Activity -
Identify and pull out each line of the entries in which "overview" occurs.

Data -
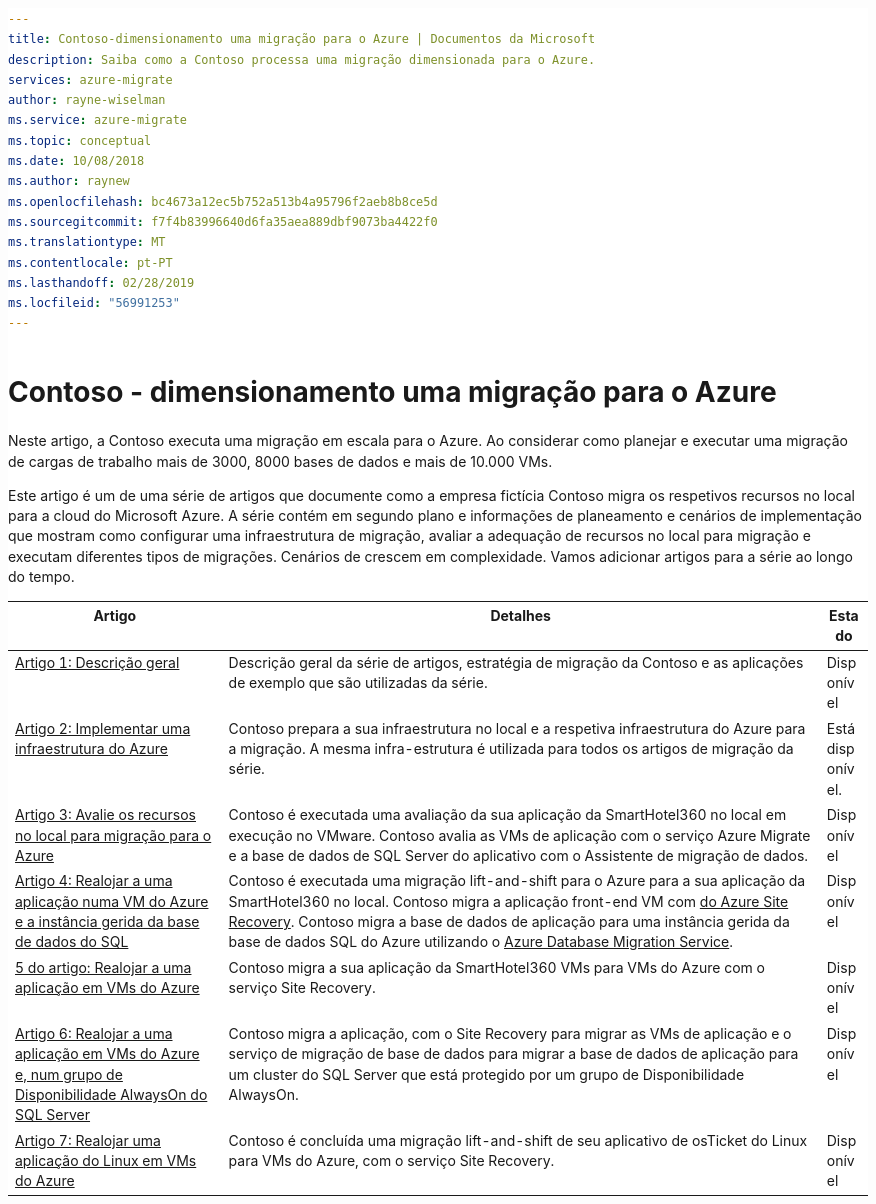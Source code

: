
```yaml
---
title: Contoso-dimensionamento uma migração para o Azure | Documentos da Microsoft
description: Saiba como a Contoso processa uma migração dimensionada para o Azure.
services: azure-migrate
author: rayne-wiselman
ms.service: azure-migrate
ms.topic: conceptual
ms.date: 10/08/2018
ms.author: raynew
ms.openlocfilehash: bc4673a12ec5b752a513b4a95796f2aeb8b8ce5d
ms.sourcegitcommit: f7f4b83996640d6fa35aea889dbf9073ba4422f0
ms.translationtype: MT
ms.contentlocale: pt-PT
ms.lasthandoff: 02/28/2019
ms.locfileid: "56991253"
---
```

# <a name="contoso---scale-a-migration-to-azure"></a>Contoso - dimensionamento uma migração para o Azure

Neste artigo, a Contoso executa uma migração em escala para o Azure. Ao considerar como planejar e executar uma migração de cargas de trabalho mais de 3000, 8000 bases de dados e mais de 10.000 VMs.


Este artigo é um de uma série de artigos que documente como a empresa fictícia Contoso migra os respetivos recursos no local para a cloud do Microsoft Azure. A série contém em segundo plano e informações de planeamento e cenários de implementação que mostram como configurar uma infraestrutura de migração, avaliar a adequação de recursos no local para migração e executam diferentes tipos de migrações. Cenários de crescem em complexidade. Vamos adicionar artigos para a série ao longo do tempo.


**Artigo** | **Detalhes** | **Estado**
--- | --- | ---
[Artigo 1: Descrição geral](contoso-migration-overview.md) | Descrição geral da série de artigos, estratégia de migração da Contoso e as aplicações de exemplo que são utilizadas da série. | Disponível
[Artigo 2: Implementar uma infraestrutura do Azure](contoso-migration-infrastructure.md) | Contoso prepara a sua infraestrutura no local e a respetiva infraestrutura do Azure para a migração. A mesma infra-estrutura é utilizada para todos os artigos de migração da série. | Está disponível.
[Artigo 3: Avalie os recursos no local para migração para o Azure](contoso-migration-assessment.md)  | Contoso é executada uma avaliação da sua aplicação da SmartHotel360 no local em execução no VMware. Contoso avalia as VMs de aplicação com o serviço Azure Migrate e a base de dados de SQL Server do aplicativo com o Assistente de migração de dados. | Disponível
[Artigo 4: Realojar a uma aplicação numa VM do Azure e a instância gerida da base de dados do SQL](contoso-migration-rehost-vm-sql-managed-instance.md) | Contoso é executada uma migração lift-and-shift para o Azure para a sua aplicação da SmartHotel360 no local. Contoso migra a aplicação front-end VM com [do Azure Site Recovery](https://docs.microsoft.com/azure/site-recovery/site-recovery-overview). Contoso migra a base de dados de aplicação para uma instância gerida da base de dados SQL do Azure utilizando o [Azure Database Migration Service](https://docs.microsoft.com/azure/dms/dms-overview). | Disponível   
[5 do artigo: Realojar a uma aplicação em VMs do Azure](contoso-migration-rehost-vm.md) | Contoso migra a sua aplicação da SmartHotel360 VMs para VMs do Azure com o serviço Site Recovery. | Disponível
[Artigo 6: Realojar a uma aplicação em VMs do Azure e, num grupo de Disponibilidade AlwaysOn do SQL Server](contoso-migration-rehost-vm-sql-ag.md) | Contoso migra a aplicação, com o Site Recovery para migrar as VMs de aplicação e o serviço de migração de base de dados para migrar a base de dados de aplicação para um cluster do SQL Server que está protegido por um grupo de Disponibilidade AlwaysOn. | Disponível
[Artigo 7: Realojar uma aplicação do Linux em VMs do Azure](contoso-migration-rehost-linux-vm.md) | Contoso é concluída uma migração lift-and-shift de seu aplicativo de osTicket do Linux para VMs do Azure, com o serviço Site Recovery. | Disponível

* * *

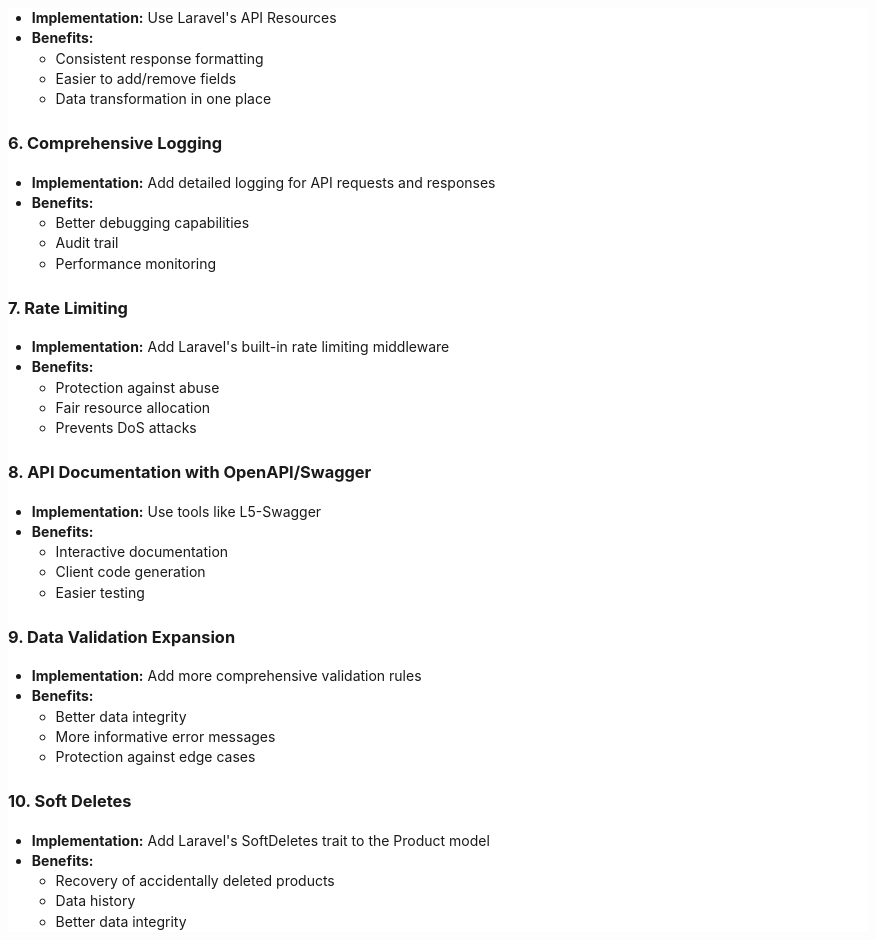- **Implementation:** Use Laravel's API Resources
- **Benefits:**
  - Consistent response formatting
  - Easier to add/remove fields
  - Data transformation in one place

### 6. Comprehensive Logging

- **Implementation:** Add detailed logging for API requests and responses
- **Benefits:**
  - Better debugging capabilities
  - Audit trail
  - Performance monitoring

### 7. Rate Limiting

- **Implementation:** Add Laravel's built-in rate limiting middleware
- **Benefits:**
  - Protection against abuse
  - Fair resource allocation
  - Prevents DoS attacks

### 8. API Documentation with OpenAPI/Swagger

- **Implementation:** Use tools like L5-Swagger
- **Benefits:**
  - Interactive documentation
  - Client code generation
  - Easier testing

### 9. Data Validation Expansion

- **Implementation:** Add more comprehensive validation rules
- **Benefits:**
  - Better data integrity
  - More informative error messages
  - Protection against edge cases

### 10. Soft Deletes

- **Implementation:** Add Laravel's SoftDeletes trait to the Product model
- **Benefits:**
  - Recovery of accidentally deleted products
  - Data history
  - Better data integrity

Task result -
[Artigo 1: Descrição geral](contoso-migration-overview.md) | Descrição geral da série de artigos, estratégia de migração da Contoso e as aplicações de exemplo que são utilizadas da série. | Disponível
[Artigo 4: Realojar a uma aplicação numa VM do Azure e a instância gerida da base de dados do SQL](contoso-migration-rehost-vm-sql-managed-instance.md) | Contoso é executada uma migração lift-and-shift para o Azure para a sua aplicação da SmartHotel360 no local. Contoso migra a aplicação front-end VM com [do Azure Site Recovery](https://docs.microsoft.com/azure/site-recovery/site-recovery-overview). Contoso migra a base de dados de aplicação para uma instância gerida da base de dados SQL do Azure utilizando o [Azure Database Migration Service](https://docs.microsoft.com/azure/dms/dms-overview). | Disponível   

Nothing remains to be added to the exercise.